▸ Task details:
A complete response lists each line of the data below that includes the word "lstlisting".

☆ ☆ ☆ ☆ ☆

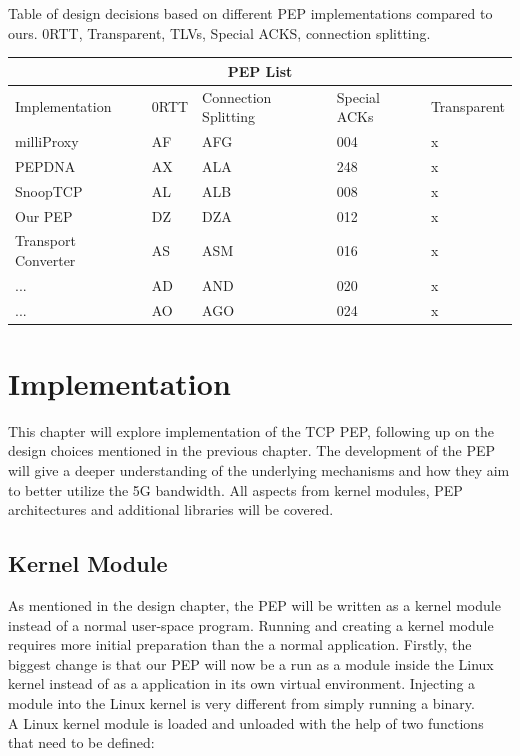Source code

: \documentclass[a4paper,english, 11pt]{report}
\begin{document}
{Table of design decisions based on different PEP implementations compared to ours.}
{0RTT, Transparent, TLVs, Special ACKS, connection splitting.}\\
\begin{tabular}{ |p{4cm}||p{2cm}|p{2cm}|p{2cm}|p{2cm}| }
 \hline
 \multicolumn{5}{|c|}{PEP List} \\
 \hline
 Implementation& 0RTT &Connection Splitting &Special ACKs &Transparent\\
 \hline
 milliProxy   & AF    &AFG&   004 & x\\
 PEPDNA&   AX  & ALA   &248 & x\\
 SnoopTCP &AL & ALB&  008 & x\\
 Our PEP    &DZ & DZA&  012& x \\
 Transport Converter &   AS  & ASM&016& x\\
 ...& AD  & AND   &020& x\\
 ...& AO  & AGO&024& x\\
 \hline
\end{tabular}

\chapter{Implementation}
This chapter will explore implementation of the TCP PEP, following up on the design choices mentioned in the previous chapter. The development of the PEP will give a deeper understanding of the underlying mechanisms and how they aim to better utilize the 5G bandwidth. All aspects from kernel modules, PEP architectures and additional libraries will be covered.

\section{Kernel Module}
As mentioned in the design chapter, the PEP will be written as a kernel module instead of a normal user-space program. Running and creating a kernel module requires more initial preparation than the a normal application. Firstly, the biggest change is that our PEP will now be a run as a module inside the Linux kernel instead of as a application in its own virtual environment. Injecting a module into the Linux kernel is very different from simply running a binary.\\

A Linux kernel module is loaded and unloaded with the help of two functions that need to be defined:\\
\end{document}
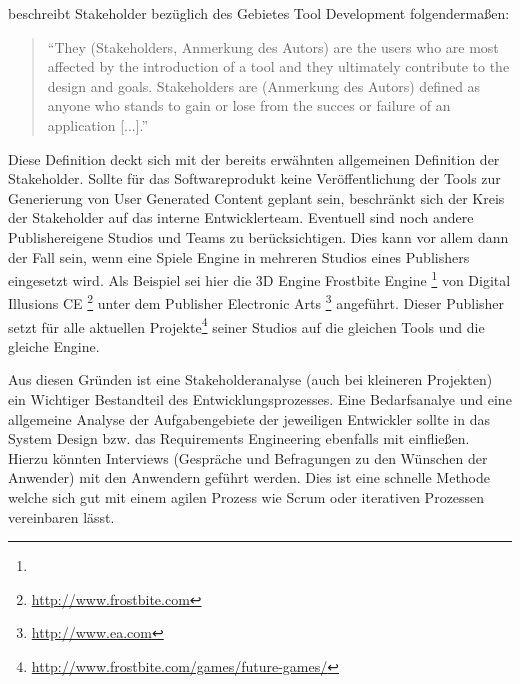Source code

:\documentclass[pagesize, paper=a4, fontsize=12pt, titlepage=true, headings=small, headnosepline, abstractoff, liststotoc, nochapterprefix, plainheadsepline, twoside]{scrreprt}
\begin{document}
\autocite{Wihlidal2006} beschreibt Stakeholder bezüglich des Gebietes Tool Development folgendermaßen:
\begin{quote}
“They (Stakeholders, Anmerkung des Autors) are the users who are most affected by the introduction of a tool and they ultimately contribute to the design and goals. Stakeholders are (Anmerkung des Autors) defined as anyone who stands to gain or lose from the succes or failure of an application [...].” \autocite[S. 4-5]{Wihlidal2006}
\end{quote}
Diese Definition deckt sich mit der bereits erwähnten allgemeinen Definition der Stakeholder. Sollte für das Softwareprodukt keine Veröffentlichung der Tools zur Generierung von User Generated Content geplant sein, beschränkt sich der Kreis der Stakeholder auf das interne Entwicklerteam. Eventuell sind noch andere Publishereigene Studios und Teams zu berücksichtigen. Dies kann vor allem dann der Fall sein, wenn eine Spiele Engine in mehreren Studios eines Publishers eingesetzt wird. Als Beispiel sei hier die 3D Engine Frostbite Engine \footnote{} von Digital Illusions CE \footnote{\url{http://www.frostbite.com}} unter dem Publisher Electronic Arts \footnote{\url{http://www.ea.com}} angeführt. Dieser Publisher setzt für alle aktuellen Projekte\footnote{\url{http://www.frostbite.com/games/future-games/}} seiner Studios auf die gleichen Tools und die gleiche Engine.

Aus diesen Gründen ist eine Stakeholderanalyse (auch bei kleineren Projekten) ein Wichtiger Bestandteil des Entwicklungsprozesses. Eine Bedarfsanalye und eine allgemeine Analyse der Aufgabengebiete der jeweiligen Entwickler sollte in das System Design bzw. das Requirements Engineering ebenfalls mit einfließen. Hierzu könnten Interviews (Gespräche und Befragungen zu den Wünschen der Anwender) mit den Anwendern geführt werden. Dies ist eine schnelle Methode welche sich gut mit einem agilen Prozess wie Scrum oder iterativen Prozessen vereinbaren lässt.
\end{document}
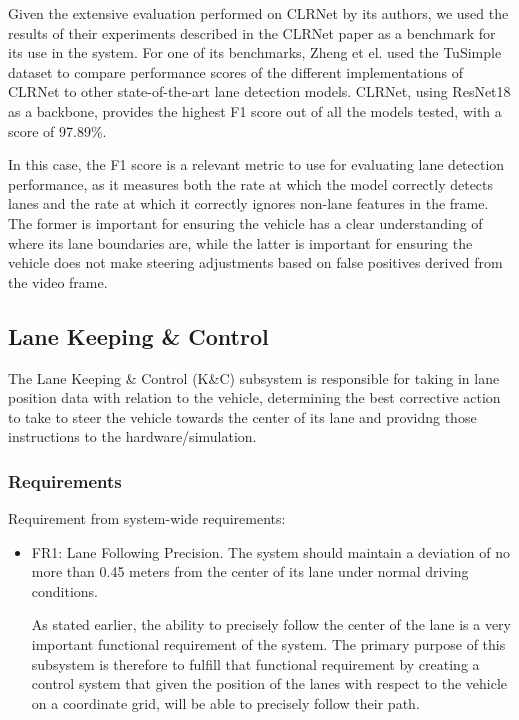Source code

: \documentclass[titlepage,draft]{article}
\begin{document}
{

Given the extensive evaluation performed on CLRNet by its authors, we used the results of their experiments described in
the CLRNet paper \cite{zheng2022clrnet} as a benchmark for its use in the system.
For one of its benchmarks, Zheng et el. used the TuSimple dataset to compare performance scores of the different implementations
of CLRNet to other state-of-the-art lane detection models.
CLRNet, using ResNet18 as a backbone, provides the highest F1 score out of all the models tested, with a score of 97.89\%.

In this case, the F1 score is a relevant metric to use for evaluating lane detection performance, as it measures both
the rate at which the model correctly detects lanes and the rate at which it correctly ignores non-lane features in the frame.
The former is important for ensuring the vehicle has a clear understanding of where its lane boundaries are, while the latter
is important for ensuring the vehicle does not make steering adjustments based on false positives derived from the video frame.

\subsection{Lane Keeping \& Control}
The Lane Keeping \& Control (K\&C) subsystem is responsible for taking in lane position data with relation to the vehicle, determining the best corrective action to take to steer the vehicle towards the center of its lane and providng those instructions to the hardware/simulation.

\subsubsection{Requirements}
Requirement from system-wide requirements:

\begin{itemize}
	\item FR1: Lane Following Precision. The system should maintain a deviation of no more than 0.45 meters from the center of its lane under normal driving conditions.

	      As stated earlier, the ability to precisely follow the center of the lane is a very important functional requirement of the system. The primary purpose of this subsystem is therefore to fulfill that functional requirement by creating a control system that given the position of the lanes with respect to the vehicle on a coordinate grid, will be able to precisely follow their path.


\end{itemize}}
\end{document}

☆ ☆ ☆ ☆ ☆

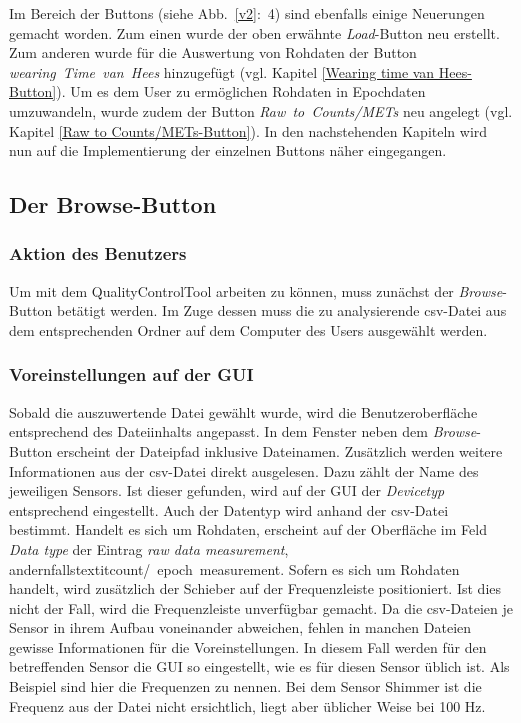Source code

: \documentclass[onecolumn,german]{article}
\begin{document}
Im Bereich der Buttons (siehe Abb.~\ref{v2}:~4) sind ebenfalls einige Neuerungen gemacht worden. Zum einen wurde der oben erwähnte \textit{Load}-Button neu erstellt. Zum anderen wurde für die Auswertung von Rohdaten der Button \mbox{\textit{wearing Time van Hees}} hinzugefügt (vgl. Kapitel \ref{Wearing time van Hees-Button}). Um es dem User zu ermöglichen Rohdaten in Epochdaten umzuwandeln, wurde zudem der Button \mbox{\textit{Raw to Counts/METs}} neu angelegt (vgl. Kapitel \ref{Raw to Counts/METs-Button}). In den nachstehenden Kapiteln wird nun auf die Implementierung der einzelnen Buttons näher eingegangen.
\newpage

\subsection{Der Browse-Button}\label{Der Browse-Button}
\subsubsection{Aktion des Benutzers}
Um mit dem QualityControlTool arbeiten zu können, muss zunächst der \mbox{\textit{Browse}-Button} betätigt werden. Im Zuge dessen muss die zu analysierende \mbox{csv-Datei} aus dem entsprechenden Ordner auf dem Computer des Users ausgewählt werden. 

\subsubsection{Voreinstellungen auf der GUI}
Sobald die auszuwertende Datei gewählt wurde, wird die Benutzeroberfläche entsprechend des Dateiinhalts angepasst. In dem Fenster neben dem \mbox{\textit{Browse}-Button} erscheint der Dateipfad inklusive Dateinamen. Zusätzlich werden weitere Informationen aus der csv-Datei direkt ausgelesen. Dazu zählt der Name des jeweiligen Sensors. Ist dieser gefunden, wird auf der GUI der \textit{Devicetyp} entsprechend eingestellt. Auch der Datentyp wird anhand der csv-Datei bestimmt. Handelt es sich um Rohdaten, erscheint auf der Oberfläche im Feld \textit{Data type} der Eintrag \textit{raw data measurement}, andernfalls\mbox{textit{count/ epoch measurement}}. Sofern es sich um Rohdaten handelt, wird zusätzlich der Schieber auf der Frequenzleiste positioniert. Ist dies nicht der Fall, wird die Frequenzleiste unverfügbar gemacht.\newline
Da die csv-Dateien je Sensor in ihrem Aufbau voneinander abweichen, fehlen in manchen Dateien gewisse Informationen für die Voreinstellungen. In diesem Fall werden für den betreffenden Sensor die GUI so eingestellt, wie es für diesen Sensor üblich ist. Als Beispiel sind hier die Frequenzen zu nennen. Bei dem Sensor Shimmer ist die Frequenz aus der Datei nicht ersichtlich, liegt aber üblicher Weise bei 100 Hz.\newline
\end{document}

☆ ☆ ☆ ☆ ☆

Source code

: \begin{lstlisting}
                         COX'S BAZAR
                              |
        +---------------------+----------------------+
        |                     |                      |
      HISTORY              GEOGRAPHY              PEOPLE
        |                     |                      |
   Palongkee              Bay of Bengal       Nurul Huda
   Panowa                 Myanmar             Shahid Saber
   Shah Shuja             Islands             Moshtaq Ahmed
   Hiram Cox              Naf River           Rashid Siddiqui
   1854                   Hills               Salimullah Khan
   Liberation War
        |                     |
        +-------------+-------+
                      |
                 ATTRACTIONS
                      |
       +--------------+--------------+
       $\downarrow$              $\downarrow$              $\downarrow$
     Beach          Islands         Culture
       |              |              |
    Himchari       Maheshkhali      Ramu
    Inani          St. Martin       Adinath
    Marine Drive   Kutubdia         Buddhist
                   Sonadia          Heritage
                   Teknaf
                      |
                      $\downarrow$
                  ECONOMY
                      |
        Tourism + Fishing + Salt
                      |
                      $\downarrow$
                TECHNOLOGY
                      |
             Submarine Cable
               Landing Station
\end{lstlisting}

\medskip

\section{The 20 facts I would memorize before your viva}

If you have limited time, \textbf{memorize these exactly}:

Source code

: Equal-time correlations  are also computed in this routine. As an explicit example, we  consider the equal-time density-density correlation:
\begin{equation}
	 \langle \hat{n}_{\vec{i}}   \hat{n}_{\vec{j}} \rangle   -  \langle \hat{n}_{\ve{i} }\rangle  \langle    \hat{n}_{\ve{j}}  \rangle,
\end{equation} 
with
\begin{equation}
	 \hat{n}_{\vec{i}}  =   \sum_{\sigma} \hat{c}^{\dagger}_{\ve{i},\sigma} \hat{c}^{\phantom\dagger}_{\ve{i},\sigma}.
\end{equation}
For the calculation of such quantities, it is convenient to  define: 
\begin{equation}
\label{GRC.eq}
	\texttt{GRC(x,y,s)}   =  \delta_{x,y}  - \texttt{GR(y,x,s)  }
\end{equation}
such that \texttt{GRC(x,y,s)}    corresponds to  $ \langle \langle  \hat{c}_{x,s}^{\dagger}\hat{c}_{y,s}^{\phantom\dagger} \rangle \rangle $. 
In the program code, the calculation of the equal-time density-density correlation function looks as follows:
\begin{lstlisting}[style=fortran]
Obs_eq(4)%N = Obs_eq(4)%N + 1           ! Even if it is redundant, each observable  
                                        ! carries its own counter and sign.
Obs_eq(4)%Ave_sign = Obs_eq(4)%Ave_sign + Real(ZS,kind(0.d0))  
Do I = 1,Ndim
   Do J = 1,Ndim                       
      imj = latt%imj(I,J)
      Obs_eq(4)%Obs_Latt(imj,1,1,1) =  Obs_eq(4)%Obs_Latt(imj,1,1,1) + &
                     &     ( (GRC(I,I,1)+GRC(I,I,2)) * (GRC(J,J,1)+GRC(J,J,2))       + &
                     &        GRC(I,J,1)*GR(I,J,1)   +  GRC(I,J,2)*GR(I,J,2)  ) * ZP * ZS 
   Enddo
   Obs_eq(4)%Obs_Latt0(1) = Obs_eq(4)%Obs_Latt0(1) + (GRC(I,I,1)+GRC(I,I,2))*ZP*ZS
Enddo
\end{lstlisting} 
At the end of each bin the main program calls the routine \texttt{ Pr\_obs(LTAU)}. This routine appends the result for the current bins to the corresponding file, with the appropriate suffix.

☆ ☆ ☆ ☆ ☆

▸ Result of the task:
: \begin{lstlisting}
\end{lstlisting}
\begin{lstlisting}[style=fortran]
\end{lstlisting} 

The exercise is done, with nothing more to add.